THE PROBLEM: Transcribe, word for word and without additions, each line below from the one containing "- Redução do" through the one containing "já teve retorno", both ends included.

AVAILABLE RECORDS:
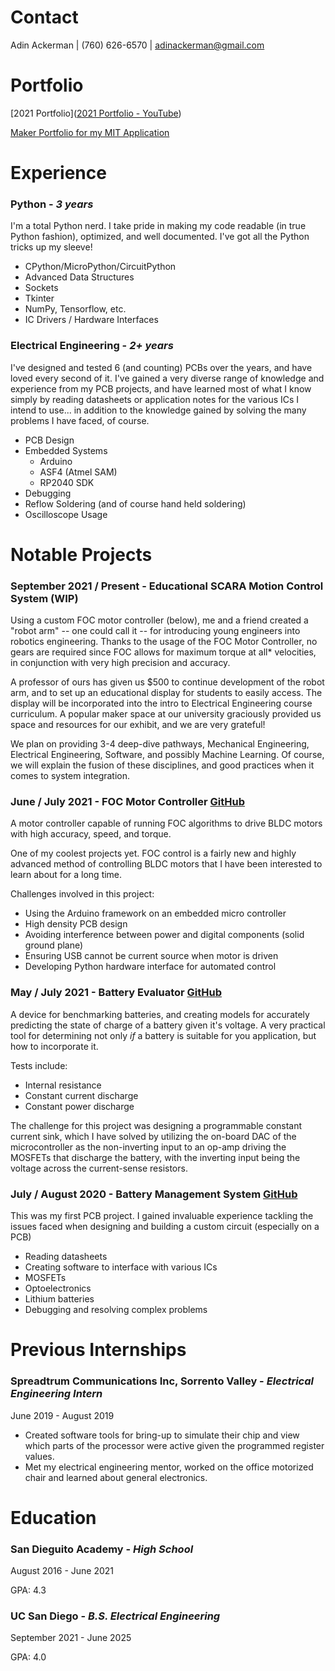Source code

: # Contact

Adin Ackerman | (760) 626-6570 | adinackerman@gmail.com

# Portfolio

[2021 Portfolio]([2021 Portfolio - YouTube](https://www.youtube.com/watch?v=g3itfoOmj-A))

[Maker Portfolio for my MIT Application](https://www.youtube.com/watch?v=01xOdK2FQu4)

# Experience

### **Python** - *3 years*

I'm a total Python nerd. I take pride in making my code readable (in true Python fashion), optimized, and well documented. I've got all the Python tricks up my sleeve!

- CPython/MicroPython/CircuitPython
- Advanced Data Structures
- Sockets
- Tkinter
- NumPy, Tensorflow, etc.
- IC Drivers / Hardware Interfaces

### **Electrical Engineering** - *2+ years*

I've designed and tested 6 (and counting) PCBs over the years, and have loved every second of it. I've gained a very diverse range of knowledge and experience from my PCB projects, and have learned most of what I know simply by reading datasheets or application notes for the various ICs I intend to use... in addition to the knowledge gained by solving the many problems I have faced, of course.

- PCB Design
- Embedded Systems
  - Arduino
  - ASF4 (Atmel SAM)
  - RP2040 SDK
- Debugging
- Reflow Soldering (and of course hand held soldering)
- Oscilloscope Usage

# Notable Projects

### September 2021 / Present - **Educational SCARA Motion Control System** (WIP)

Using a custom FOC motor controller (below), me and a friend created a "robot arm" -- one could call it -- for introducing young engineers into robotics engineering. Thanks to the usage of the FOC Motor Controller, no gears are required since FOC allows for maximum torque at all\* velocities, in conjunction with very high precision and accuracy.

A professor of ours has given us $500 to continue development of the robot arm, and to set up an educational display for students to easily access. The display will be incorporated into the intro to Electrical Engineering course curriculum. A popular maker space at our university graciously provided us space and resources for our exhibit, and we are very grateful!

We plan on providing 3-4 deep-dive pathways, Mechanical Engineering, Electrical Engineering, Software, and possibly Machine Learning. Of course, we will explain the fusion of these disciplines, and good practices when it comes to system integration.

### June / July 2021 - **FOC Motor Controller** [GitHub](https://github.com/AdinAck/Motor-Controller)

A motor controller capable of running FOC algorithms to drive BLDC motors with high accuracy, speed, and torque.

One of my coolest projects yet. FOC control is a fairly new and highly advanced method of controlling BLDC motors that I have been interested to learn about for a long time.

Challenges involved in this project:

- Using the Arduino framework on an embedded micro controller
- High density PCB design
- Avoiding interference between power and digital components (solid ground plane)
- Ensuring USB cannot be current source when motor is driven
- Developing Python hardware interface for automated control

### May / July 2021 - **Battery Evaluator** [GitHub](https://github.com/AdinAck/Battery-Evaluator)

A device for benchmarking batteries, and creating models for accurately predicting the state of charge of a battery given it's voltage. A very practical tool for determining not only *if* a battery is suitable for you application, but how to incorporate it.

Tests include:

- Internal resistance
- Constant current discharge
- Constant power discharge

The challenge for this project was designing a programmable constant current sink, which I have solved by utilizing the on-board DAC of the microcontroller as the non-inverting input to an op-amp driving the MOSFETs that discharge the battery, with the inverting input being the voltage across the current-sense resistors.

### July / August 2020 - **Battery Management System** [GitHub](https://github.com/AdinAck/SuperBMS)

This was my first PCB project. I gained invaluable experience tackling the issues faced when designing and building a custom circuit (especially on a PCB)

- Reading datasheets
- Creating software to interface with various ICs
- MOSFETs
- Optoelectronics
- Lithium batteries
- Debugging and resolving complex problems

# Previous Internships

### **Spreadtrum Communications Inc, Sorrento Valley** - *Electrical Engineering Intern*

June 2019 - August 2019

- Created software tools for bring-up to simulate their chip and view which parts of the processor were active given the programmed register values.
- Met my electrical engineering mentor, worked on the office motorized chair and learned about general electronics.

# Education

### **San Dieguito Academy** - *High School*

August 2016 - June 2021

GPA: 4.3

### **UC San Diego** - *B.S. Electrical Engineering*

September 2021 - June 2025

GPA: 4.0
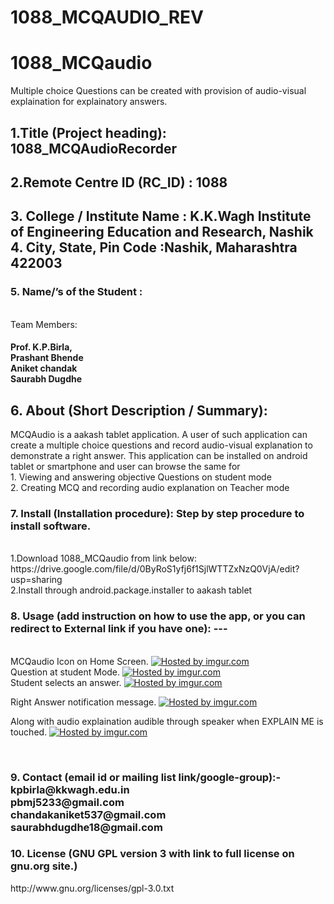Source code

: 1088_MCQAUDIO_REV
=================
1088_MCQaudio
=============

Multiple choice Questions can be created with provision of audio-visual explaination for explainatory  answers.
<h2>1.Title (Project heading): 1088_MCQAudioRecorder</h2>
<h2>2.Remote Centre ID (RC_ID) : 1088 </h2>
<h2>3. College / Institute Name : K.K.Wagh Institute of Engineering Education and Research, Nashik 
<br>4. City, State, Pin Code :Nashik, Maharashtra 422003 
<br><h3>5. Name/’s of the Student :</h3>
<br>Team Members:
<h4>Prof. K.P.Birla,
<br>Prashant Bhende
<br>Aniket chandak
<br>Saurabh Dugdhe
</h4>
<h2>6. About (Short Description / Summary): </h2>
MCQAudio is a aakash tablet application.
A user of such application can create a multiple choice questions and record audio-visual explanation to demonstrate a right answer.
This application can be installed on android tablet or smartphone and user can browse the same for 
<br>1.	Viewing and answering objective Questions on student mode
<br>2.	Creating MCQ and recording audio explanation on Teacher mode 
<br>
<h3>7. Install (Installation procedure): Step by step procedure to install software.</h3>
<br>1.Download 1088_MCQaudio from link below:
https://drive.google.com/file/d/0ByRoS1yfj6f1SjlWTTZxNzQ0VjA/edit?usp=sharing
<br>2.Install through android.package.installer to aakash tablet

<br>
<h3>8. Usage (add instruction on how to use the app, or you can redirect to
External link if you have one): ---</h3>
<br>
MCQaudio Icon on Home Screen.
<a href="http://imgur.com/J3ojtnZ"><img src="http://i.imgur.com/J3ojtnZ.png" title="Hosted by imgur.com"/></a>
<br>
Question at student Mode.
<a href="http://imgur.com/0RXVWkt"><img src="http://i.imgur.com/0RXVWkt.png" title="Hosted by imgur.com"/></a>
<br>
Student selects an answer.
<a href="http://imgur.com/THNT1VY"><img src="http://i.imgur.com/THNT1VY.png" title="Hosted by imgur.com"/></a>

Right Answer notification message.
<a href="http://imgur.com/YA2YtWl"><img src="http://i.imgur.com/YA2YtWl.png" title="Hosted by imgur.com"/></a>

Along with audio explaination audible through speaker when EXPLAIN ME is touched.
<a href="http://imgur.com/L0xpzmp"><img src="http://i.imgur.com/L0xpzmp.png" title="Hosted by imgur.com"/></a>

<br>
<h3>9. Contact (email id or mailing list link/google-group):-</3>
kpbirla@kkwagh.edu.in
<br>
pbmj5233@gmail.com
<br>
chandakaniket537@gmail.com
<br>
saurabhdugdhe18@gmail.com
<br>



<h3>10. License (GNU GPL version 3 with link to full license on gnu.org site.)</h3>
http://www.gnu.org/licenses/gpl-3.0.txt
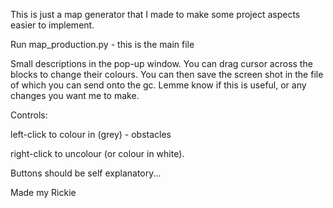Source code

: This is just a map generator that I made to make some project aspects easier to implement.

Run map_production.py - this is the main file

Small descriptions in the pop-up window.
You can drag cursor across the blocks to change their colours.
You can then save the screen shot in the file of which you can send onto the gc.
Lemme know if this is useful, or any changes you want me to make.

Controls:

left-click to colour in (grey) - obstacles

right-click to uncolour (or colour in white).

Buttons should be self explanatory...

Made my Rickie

* * *

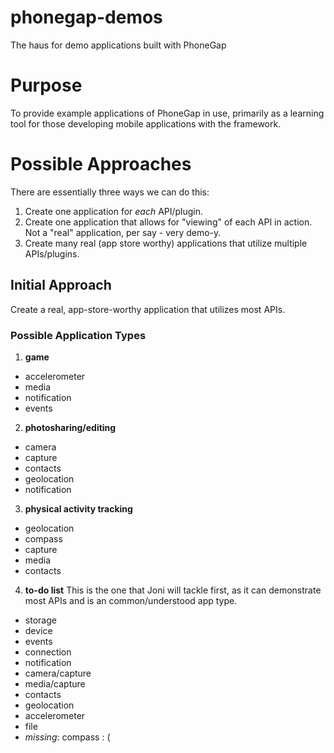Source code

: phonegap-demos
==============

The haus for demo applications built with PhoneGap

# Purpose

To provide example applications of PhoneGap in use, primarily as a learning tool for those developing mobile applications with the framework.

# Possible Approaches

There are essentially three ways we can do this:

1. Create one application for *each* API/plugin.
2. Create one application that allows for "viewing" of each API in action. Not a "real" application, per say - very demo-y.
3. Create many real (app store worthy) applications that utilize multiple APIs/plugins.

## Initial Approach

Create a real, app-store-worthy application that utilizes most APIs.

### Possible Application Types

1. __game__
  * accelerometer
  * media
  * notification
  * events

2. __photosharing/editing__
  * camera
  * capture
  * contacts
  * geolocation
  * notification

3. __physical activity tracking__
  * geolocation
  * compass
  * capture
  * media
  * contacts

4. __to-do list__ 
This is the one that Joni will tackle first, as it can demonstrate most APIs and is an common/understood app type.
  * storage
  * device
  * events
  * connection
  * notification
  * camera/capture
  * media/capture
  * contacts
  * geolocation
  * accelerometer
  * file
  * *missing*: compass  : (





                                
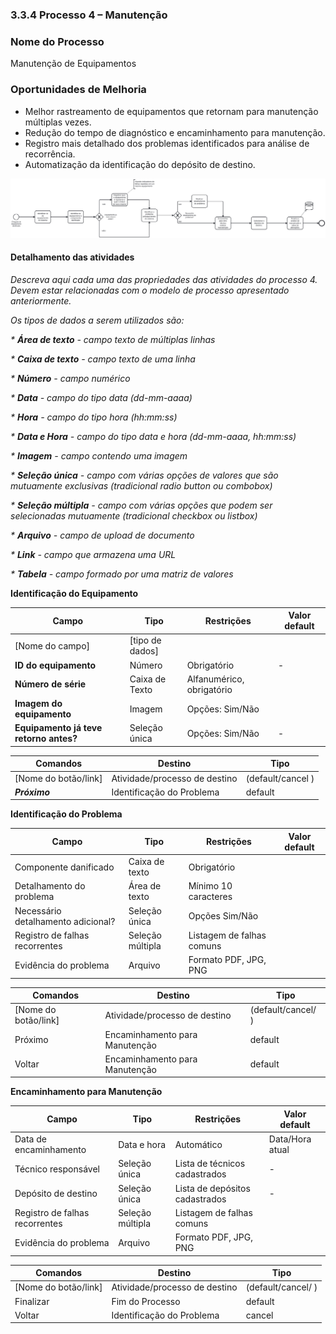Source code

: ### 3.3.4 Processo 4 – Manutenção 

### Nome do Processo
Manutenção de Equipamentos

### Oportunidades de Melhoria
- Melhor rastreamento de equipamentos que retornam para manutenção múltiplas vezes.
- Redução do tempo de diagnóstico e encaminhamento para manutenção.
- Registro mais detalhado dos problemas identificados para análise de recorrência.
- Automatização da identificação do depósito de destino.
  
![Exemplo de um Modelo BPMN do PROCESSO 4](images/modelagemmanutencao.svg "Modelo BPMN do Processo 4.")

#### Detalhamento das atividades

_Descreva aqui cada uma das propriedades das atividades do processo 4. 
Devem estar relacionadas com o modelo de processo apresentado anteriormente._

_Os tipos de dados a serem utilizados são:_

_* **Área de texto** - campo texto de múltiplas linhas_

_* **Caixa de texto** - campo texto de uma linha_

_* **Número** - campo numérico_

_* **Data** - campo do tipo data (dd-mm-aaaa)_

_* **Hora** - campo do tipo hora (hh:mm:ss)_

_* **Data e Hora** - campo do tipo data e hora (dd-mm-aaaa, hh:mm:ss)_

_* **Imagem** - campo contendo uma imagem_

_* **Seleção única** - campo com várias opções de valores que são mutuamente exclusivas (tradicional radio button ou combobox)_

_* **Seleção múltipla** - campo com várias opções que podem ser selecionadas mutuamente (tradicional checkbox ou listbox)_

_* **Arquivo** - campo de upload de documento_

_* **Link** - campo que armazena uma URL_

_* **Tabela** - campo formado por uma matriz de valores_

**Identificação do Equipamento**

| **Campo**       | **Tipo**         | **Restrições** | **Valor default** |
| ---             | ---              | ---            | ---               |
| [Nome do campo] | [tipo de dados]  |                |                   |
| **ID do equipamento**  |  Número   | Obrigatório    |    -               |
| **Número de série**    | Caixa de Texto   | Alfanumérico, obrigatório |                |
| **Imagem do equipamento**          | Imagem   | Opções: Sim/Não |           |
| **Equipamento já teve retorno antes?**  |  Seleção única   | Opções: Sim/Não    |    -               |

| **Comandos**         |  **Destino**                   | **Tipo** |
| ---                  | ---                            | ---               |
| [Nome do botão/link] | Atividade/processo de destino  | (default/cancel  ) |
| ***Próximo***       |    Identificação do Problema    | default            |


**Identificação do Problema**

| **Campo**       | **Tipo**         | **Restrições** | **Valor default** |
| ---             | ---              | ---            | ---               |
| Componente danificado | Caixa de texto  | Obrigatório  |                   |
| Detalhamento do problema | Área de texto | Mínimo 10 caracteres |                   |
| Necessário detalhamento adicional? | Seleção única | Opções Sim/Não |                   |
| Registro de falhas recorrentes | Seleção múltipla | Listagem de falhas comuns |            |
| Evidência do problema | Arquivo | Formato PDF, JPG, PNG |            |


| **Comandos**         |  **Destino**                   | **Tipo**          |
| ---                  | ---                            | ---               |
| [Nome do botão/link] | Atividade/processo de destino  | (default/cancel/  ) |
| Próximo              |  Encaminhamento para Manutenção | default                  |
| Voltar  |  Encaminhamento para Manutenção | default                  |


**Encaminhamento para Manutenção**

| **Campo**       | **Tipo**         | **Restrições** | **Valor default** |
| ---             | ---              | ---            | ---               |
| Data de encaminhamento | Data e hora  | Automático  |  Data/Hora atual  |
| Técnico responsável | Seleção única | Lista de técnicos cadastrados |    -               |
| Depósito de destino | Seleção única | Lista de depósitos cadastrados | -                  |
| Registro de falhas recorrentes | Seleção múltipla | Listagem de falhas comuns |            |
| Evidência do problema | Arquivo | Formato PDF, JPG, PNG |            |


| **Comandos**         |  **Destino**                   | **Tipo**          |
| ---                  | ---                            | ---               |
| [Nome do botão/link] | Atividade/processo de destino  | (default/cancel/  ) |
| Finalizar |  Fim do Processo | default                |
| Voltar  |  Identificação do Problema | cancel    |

...

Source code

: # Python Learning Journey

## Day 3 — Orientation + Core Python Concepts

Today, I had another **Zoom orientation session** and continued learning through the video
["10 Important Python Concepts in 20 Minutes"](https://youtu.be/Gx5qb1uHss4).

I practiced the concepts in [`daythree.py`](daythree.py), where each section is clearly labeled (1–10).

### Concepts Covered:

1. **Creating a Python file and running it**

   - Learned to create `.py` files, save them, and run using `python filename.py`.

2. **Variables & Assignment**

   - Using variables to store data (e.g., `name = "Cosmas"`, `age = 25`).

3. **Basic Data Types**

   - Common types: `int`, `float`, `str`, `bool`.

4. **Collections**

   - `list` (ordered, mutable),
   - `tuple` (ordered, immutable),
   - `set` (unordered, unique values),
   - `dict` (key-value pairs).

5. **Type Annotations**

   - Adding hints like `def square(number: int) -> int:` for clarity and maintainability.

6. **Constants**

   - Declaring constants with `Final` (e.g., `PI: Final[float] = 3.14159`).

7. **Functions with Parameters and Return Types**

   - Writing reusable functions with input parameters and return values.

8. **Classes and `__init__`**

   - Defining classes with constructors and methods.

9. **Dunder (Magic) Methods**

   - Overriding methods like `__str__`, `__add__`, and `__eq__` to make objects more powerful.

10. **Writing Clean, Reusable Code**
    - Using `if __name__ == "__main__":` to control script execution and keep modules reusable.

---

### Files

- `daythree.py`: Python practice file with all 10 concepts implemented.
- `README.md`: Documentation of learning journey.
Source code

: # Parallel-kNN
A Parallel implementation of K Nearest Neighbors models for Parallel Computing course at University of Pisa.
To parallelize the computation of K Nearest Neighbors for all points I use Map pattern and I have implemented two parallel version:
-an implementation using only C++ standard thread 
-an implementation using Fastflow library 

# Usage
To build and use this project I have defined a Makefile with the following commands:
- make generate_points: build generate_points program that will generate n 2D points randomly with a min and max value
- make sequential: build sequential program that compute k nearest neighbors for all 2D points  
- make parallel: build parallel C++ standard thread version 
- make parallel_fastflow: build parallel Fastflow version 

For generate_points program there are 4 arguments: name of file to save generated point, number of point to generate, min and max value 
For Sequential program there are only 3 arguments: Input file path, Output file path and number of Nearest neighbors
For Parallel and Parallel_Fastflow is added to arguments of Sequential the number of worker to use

FINAL ANSWER:
- Redução do tempo de diagnóstico e encaminhamento para manutenção.
- Registro mais detalhado dos problemas identificados para análise de recorrência.
- Automatização da identificação do depósito de destino.
  
![Exemplo de um Modelo BPMN do PROCESSO 4](images/modelagemmanutencao.svg "Modelo BPMN do Processo 4.")

#### Detalhamento das atividades

_Descreva aqui cada uma das propriedades das atividades do processo 4. 
Devem estar relacionadas com o modelo de processo apresentado anteriormente._

_Os tipos de dados a serem utilizados são:_

_* **Área de texto** - campo texto de múltiplas linhas_

_* **Caixa de texto** - campo texto de uma linha_

_* **Número** - campo numérico_

_* **Data** - campo do tipo data (dd-mm-aaaa)_

_* **Hora** - campo do tipo hora (hh:mm:ss)_

_* **Data e Hora** - campo do tipo data e hora (dd-mm-aaaa, hh:mm:ss)_

_* **Imagem** - campo contendo uma imagem_

_* **Seleção única** - campo com várias opções de valores que são mutuamente exclusivas (tradicional radio button ou combobox)_

_* **Seleção múltipla** - campo com várias opções que podem ser selecionadas mutuamente (tradicional checkbox ou listbox)_

_* **Arquivo** - campo de upload de documento_

_* **Link** - campo que armazena uma URL_

_* **Tabela** - campo formado por uma matriz de valores_

**Identificação do Equipamento**

| **Campo**       | **Tipo**         | **Restrições** | **Valor default** |
| ---             | ---              | ---            | ---               |
| [Nome do campo] | [tipo de dados]  |                |                   |
| **ID do equipamento**  |  Número   | Obrigatório    |    -               |
| **Número de série**    | Caixa de Texto   | Alfanumérico, obrigatório |                |
| **Imagem do equipamento**          | Imagem   | Opções: Sim/Não |           |
| **Equipamento já teve retorno antes?**  |  Seleção única   | Opções: Sim/Não    |    -               |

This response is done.